A team of researchers from the Max Planck Institute of Biochemistry, in Germany, led by the Spanish physicist Rubén Fernández-Busnadiego, has managed to obtain 3D images of the vesicles and filaments involved in communication between neurons. The method is based on a novel technique in electron microscopy, which cools cells so quickly that their biological structures can be frozen while fully active.
"We used electron cryotomography, a new technique in microscopy based on ultra-fast freezing of cells, in order to study and obtain three-dimensional images of synapsis, the cellular structure in which the communication between neurons takes place in the brains of mammals" Rubén Fernández-Busnadiego, lead author of the study which features on the front cover of this month's Journal of Cell Biology and a physicist at the Max Planck Institute of Biochemistry, in Germany, tells SINC.
Sub-zero images
The technique upon which these discoveries are based, electron cryotomography, makes it possible to obtain three-dimensional images of the inside of cells and to minimise any changes to their structure.
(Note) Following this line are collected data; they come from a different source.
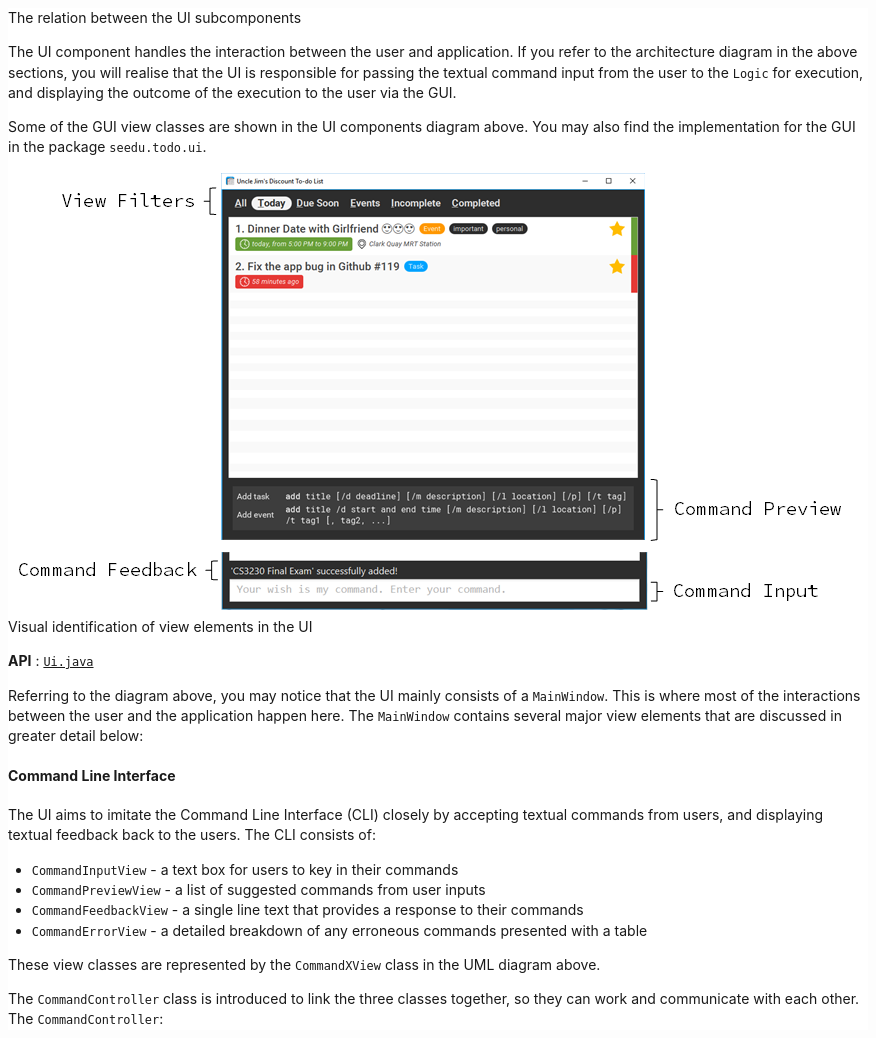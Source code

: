 <figcaption>The relation between the UI subcomponents</figcaption>

The UI component handles the interaction between the user and application. If you refer to the architecture diagram in the above sections, you will realise that the UI is responsible for passing the textual command input from the user to the `Logic` for execution, and displaying the outcome of the execution to the user via the GUI.

Some of the GUI view classes are shown in the UI components diagram above. You may also find the implementation for the GUI in the package `seedu.todo.ui`.

<img src="diagrams/Ui Image.png" />

<figcaption>Visual identification of view elements in the UI</figcaption>

**API** : [`Ui.java`](../src/main/java/seedu/todo/ui/Ui.java)

Referring to the diagram above, you may notice that the UI mainly consists of a `MainWindow`. This is where most of the interactions between the user and the application happen here. The `MainWindow` contains several major view elements that are discussed in greater detail below:

#### Command Line Interface

The UI aims to imitate the Command Line Interface (CLI) closely by accepting textual commands from users, and displaying textual feedback back to the users. The CLI consists of:

- `CommandInputView` - a text box for users to key in their commands
- `CommandPreviewView` - a list of suggested commands from user inputs
- `CommandFeedbackView` - a single line text that provides a response to their commands
- `CommandErrorView` - a detailed breakdown of any erroneous commands presented with a table

These view classes are represented by the `CommandXView` class in the UML diagram above. 

The `CommandController` class is introduced to link the three classes together, so they can work and communicate with each other. The `CommandController`:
This is possible because the cells are not fixed with chemical reagents, but are vitrified – in other words they are frozen so fast that the water inside them does not have time to crystallise, and remains in solid state.
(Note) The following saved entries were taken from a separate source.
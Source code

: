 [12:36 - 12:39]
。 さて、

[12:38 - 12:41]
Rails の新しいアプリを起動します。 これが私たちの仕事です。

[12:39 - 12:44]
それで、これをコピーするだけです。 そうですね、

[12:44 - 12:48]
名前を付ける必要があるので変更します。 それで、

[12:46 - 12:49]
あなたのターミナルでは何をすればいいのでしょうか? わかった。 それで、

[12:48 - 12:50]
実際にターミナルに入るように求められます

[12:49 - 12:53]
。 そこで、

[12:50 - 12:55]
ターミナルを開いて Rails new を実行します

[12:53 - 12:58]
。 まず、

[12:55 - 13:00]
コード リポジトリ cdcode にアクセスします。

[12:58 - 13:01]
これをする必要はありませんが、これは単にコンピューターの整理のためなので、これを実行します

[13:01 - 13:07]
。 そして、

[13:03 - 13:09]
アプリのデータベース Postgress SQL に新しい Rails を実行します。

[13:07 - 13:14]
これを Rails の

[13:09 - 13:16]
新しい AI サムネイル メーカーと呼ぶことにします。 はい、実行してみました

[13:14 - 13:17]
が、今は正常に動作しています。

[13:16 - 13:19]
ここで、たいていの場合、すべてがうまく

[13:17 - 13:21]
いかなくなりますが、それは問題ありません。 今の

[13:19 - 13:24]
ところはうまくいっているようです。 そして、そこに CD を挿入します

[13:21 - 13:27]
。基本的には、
These samples, which are always maintained at liquid nitrogen temperatures (below -140 ºC), can be viewed using specially-equipped microscopes. In addition, this method does not require any kind of additional staining, meaning the density of the biological structures can be observed directly. ###
References:
Rubén Fernández-Busnadiego, Benoît Zuber, Ulrike Elisabeth Maurer, Marek Cyrklaff, Wolfgang Baumeister y Vladan Lučić. "Quantitative analysis of the native presynaptic cytomatrix by cryoelectron tomography". The Journal of Cell Biology 188 (1):145-156, 11 de enero de 2010.